[[ Records provided open ]]
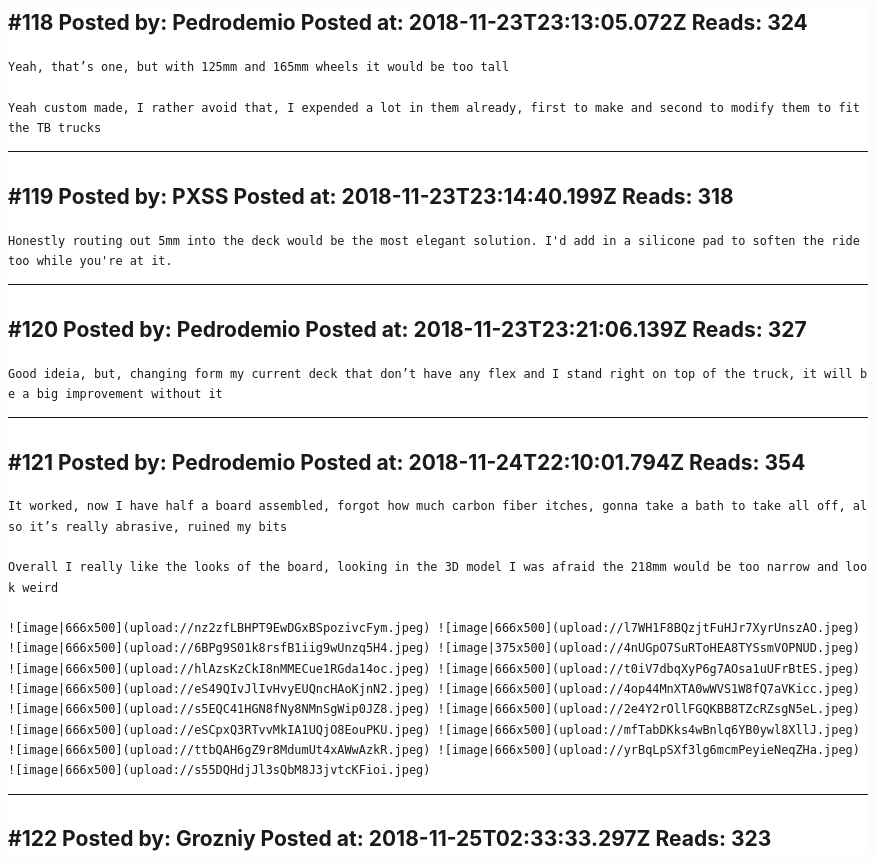## \#118 Posted by: Pedrodemio Posted at: 2018-11-23T23:13:05.072Z Reads: 324

```
Yeah, that’s one, but with 125mm and 165mm wheels it would be too tall

Yeah custom made, I rather avoid that, I expended a lot in them already, first to make and second to modify them to fit the TB trucks
```

---
## \#119 Posted by: PXSS Posted at: 2018-11-23T23:14:40.199Z Reads: 318

```
Honestly routing out 5mm into the deck would be the most elegant solution. I'd add in a silicone pad to soften the ride too while you're at it.
```

---
## \#120 Posted by: Pedrodemio Posted at: 2018-11-23T23:21:06.139Z Reads: 327

```
Good ideia, but, changing form my current deck that don’t have any flex and I stand right on top of the truck, it will be a big improvement without it
```

---
## \#121 Posted by: Pedrodemio Posted at: 2018-11-24T22:10:01.794Z Reads: 354

```
It worked, now I have half a board assembled, forgot how much carbon fiber itches, gonna take a bath to take all off, also it’s really abrasive, ruined my bits

Overall I really like the looks of the board, looking in the 3D model I was afraid the 218mm would be too narrow and look weird

![image|666x500](upload://nz2zfLBHPT9EwDGxBSpozivcFym.jpeg) ![image|666x500](upload://l7WH1F8BQzjtFuHJr7XyrUnszAO.jpeg) ![image|666x500](upload://6BPg9S01k8rsfB1iig9wUnzq5H4.jpeg) ![image|375x500](upload://4nUGpO7SuRToHEA8TYSsmVOPNUD.jpeg) ![image|666x500](upload://hlAzsKzCkI8nMMECue1RGda14oc.jpeg) ![image|666x500](upload://t0iV7dbqXyP6g7AOsa1uUFrBtES.jpeg) ![image|666x500](upload://eS49QIvJlIvHvyEUQncHAoKjnN2.jpeg) ![image|666x500](upload://4op44MnXTA0wWVS1W8fQ7aVKicc.jpeg) ![image|666x500](upload://s5EQC41HGN8fNy8NMnSgWip0JZ8.jpeg) ![image|666x500](upload://2e4Y2rOllFGQKBB8TZcRZsgN5eL.jpeg) ![image|666x500](upload://eSCpxQ3RTvvMkIA1UQjO8EouPKU.jpeg) ![image|666x500](upload://mfTabDKks4wBnlq6YB0ywl8XllJ.jpeg) ![image|666x500](upload://ttbQAH6gZ9r8MdumUt4xAWwAzkR.jpeg) ![image|666x500](upload://yrBqLpSXf3lg6mcmPeyieNeqZHa.jpeg) ![image|666x500](upload://s55DQHdjJl3sQbM8J3jvtcKFioi.jpeg)
```

---
## \#122 Posted by: Grozniy Posted at: 2018-11-25T02:33:33.297Z Reads: 323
[[ Records provided closed ]]
__Exercise brief__: Copy out each line of the listing that holds the word "board".

__Answer space__:
It worked, now I have half a board assembled, forgot how much carbon fiber itches, gonna take a bath to take all off, also it’s really abrasive, ruined my bits
Overall I really like the looks of the board, looking in the 3D model I was afraid the 218mm would be too narrow and look weird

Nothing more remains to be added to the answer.